> EXTRACTED DATA

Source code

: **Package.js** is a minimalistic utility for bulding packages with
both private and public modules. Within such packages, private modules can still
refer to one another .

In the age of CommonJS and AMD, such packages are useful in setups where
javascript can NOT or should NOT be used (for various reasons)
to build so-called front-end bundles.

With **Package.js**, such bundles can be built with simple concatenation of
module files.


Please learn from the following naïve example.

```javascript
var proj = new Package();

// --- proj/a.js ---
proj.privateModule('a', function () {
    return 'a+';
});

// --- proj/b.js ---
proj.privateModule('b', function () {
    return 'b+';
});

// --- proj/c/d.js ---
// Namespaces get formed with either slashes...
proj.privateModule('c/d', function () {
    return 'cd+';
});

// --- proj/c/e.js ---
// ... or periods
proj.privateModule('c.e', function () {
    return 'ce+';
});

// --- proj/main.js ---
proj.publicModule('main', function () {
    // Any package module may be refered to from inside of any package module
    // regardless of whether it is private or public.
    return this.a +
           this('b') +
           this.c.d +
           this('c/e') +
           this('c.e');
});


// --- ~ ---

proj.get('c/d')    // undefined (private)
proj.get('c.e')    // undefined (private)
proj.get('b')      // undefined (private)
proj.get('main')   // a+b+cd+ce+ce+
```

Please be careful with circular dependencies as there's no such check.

> TASK BRIEF
The whole block of entries above should be repeated exactly.

> REPLY TO THE EXERCISE
Source code

: **Package.js** is a minimalistic utility for bulding packages with
both private and public modules. Within such packages, private modules can still
refer to one another .

In the age of CommonJS and AMD, such packages are useful in setups where
javascript can NOT or should NOT be used (for various reasons)
to build so-called front-end bundles.

With **Package.js**, such bundles can be built with simple concatenation of
module files.


Please learn from the following naïve example.

```javascript
var proj = new Package();

// --- proj/a.js ---
proj.privateModule('a', function () {
    return 'a+';
});

// --- proj/b.js ---
proj.privateModule('b', function () {
    return 'b+';
});

// --- proj/c/d.js ---
// Namespaces get formed with either slashes...
proj.privateModule('c/d', function () {
    return 'cd+';
});

// --- proj/c/e.js ---
// ... or periods
proj.privateModule('c.e', function () {
    return 'ce+';
});

// --- proj/main.js ---
proj.publicModule('main', function () {
    // Any package module may be refered to from inside of any package module
    // regardless of whether it is private or public.
    return this.a +
           this('b') +
           this.c.d +
           this('c/e') +
           this('c.e');
});


// --- ~ ---

proj.get('c/d')    // undefined (private)
proj.get('c.e')    // undefined (private)
proj.get('b')      // undefined (private)
proj.get('main')   // a+b+cd+ce+ce+
```

Please be careful with circular dependencies as there's no such check.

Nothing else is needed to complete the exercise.